Bankura district is famous for the artistic excellence of its pottery products that include the famous Bankura horse. The range of pottery products is categorised as follows: domestic utilities, terracota and other decorative items and roofing tiles and other heavy pottery items. Around 3,200 families were involved in pottery making in the district in 2002. 135 families were involved in Bishnupur CD block.

===Banking===
In 2013-14, Bishnupur CD block had offices of 6 commercial banks and 3 gramin banks.

===Backward Regions Grant Fund===
The Bankura district is listed as a backward region and receives financial support from the Backward Regions Grant Fund. The fund, created by the Government of India, is designed to redress regional imbalances in development. As of 2012, 272 districts across the country were listed under this scheme. The list includes 11 districts of West Bengal.

==Transport==
In 2013-14, Bishnupur CD block had 2 ferry services and 11 originating/ terminating bus routes.

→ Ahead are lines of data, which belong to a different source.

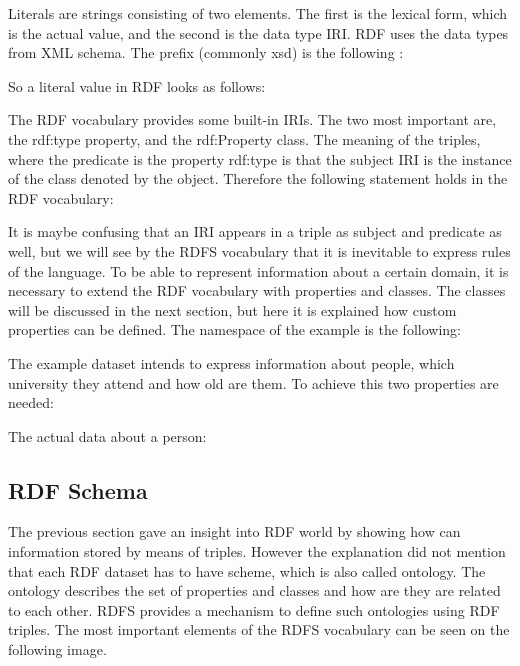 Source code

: 
Literals are strings consisting of two elements. The first is the lexical form, which is the actual value, and the second is the data type IRI.  RDF uses the data types from XML schema. The prefix (commonly xsd) is the following :


So a literal value in RDF looks as follows:


The RDF vocabulary provides some built-in IRIs. The two most important are, the rdf:type property, and the rdf:Property class. The meaning of the triples, where the predicate is the property rdf:type  is that the subject IRI is the instance of the class denoted by the object. Therefore the following statement holds in the RDF vocabulary:


It is maybe confusing that an IRI appears in a triple as subject and predicate as well, but we will see by the RDFS vocabulary that it is inevitable to express rules of the language.  
To be able to represent information about a certain domain, it is necessary to extend the RDF vocabulary with properties and classes. The classes will be discussed in the next section, but here it is explained how custom properties can be defined. The namespace of the example is the following: 



The example dataset intends to express information about people, which university they attend and how old are them. To achieve this two properties are needed:



The actual data about a person:



\subsection{RDF Schema}


The previous section gave an insight into RDF world by showing how can information stored by means of triples. However the explanation did not mention that each RDF dataset has to have scheme, which is also called ontology. The ontology describes the set of properties and classes and how are they are related to each other. RDFS provides a mechanism to define such ontologies using RDF triples. The most important elements of the RDFS vocabulary can be seen on the following image. 

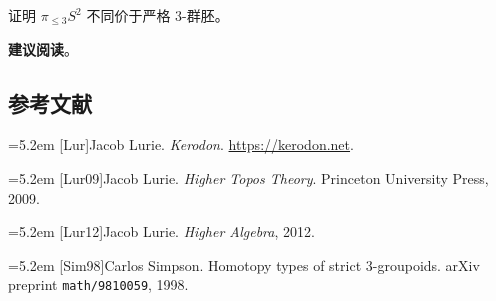 \begin{exercise}\label{L1-A.3}
证明 $\pi_{\le 3}S^2$ 不同价于严格 $3$-群胚。
\end{exercise}

\nitem\label{L1-A.4} \textbf{建议阅读}\quad [Sim98]。

\subsection*{参考文献}
\par\noindent\hangindent=5.2em [Lur]\hspace{0.6em}Jacob Lurie. \emph{Kerodon}. \url{https://kerodon.net}.
\par\noindent\hangindent=5.2em [Lur09]\hspace{0.6em}Jacob Lurie. \emph{Higher Topos Theory}. Princeton University Press, 2009.
\par\noindent\hangindent=5.2em [Lur12]\hspace{0.6em}Jacob Lurie. \emph{Higher Algebra}, 2012.
\par\noindent\hangindent=5.2em [Sim98]\hspace{0.6em}Carlos Simpson. Homotopy types of strict 3-groupoids. arXiv preprint \texttt{math/9810059}, 1998.
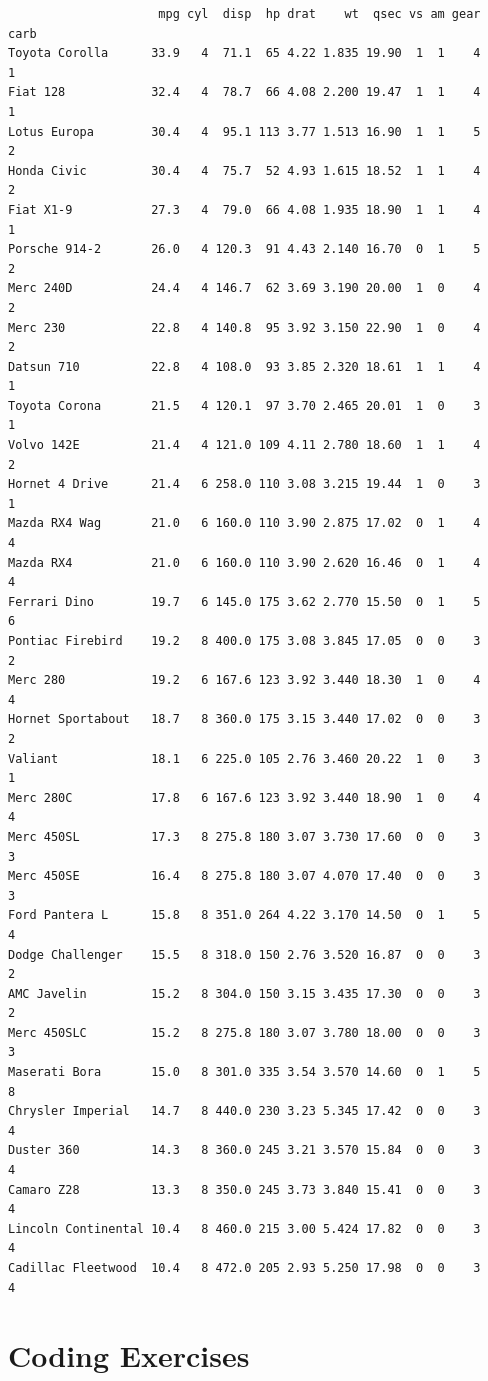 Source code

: \documentclass[
  letterpaper,
  DIV=11,
  numbers=noendperiod]{scrreprt}
\begin{document}
\begin{verbatim}
                     mpg cyl  disp  hp drat    wt  qsec vs am gear carb
Toyota Corolla      33.9   4  71.1  65 4.22 1.835 19.90  1  1    4    1
Fiat 128            32.4   4  78.7  66 4.08 2.200 19.47  1  1    4    1
Lotus Europa        30.4   4  95.1 113 3.77 1.513 16.90  1  1    5    2
Honda Civic         30.4   4  75.7  52 4.93 1.615 18.52  1  1    4    2
Fiat X1-9           27.3   4  79.0  66 4.08 1.935 18.90  1  1    4    1
Porsche 914-2       26.0   4 120.3  91 4.43 2.140 16.70  0  1    5    2
Merc 240D           24.4   4 146.7  62 3.69 3.190 20.00  1  0    4    2
Merc 230            22.8   4 140.8  95 3.92 3.150 22.90  1  0    4    2
Datsun 710          22.8   4 108.0  93 3.85 2.320 18.61  1  1    4    1
Toyota Corona       21.5   4 120.1  97 3.70 2.465 20.01  1  0    3    1
Volvo 142E          21.4   4 121.0 109 4.11 2.780 18.60  1  1    4    2
Hornet 4 Drive      21.4   6 258.0 110 3.08 3.215 19.44  1  0    3    1
Mazda RX4 Wag       21.0   6 160.0 110 3.90 2.875 17.02  0  1    4    4
Mazda RX4           21.0   6 160.0 110 3.90 2.620 16.46  0  1    4    4
Ferrari Dino        19.7   6 145.0 175 3.62 2.770 15.50  0  1    5    6
Pontiac Firebird    19.2   8 400.0 175 3.08 3.845 17.05  0  0    3    2
Merc 280            19.2   6 167.6 123 3.92 3.440 18.30  1  0    4    4
Hornet Sportabout   18.7   8 360.0 175 3.15 3.440 17.02  0  0    3    2
Valiant             18.1   6 225.0 105 2.76 3.460 20.22  1  0    3    1
Merc 280C           17.8   6 167.6 123 3.92 3.440 18.90  1  0    4    4
Merc 450SL          17.3   8 275.8 180 3.07 3.730 17.60  0  0    3    3
Merc 450SE          16.4   8 275.8 180 3.07 4.070 17.40  0  0    3    3
Ford Pantera L      15.8   8 351.0 264 4.22 3.170 14.50  0  1    5    4
Dodge Challenger    15.5   8 318.0 150 2.76 3.520 16.87  0  0    3    2
AMC Javelin         15.2   8 304.0 150 3.15 3.435 17.30  0  0    3    2
Merc 450SLC         15.2   8 275.8 180 3.07 3.780 18.00  0  0    3    3
Maserati Bora       15.0   8 301.0 335 3.54 3.570 14.60  0  1    5    8
Chrysler Imperial   14.7   8 440.0 230 3.23 5.345 17.42  0  0    3    4
Duster 360          14.3   8 360.0 245 3.21 3.570 15.84  0  0    3    4
Camaro Z28          13.3   8 350.0 245 3.73 3.840 15.41  0  0    3    4
Lincoln Continental 10.4   8 460.0 215 3.00 5.424 17.82  0  0    3    4
Cadillac Fleetwood  10.4   8 472.0 205 2.93 5.250 17.98  0  0    3    4
\end{verbatim}

\section{Coding Exercises}\label{coding-exercises}
\end{document}
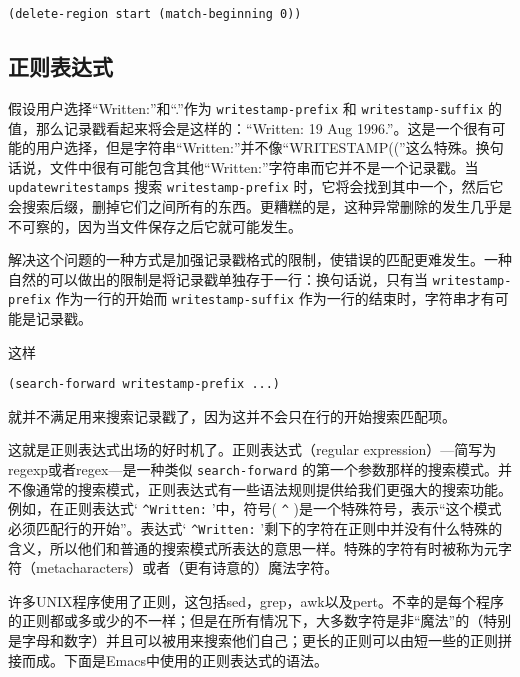 \begin{verbatim}
(delete-region start (match-beginning 0))
\end{verbatim}

\subsection{正则表达式}
\label{section:04-Regular-Expressions}

假设用户选择“Written:”和“.”作为 \texttt{writestamp-prefix} 和 \texttt{writestamp-suffix} 的值，那么记录戳看起来将会是这样的：“Written: 19 Aug 1996.”。这是一个很有可能的用户选择，但是字符串“Written:”并不像“WRITESTAMP((”这么特殊。换句话说，文件中很有可能包含其他“Written:”字符串而它并不是一个记录戳。当 \texttt{updatewritestamps} 搜索 \texttt{writestamp-prefix} 时，它将会找到其中一个，然后它会搜索后缀，删掉它们之间所有的东西。更糟糕的是，这种异常删除的发生几乎是不可察的，因为当文件保存之后它就可能发生。

解决这个问题的一种方式是加强记录戳格式的限制，使错误的匹配更难发生。一种自然的可以做出的限制是将记录戳单独存于一行：换句话说，只有当 \texttt{writestamp-prefix} 作为一行的开始而 \texttt{writestamp-suffix} 作为一行的结束时，字符串才有可能是记录戳。

这样

\begin{verbatim}
(search-forward writestamp-prefix ...)
\end{verbatim}

就并不满足用来搜索记录戳了，因为这并不会只在行的开始搜索匹配项。

这就是正则表达式出场的好时机了。正则表达式（regular expression）---简写为regexp或者regex---是一种类似 \texttt{search-forward} 的第一个参数那样的搜索模式。并不像通常的搜索模式，正则表达式有一些语法规则提供给我们更强大的搜索功能。例如，在正则表达式‘ \verb|^Written:| ’中，符号( \verb|^| )是一个特殊符号，表示“这个模式必须匹配行的开始”。表达式‘ \verb|^Written:| ’剩下的字符在正则中并没有什么特殊的含义，所以他们和普通的搜索模式所表达的意思一样。特殊的字符有时被称为元字符（metacharacters）或者（更有诗意的）魔法字符。

许多UNIX程序使用了正则，这包括sed，grep，awk以及pert。不幸的是每个程序的正则都或多或少的不一样；但是在所有情况下，大多数字符是非“魔法”的（特别是字母和数字）并且可以被用来搜索他们自己；更长的正则可以由短一些的正则拼接而成。下面是Emacs中使用的正则表达式的语法。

The Kharagpur-Bankura-Adra line of South Eastern Railway passes through this CD block. There is a station at Bishnupur .

The Bishnupur-Maynapur line of South Eastern Railway passes through this CD block, which will soon connect to the Goghat-Arambagh line of Eastern Railway, after construction of the railway track from Maynapur to Goghat.

NH 14, (old numbering NH 60), running from Morgram to Kharagpur, passes through this CD block.

State Highway 2 (West Bengal) running from Bankura to Malancha (in North 24 Parganas district) passes through this CD block.

==Education==
In 2013-14, Bishnupur CD block had 150 primary schools, 18 middle schools, 8 high schools and 10 higher secondary schools. It also has 1 general college and 3 professional/ technical institutions. Bishnupur (municipal town) had a general college outside the CD block.

See also – Education in India

According to the 2011 census, in the Bishnupur CD block, among the 147 inhabited villages, 21 villages did not have a school, 40 villages had two or more primary schools, 41 villages had at least 1 primary and 1 middle school and 14 villages had at least 1 middle and 1 secondary school.

Swami Dhananjoy Das Kathiababa Mahavidyalaya was established at Bhara in 2009.

==Healthcare==
In 2014, Bishnupur CD block had 1 rural hospital and 3 primary health centre.

Radhanagar Rural Hospital, with 30 beds at Radhanagar, is the major government medical facility in the Bishnupur CD block. There are primary health centres at Ajodhya (with 6 beds), Kankila (with 6 beds) and Bhora (with 10 beds).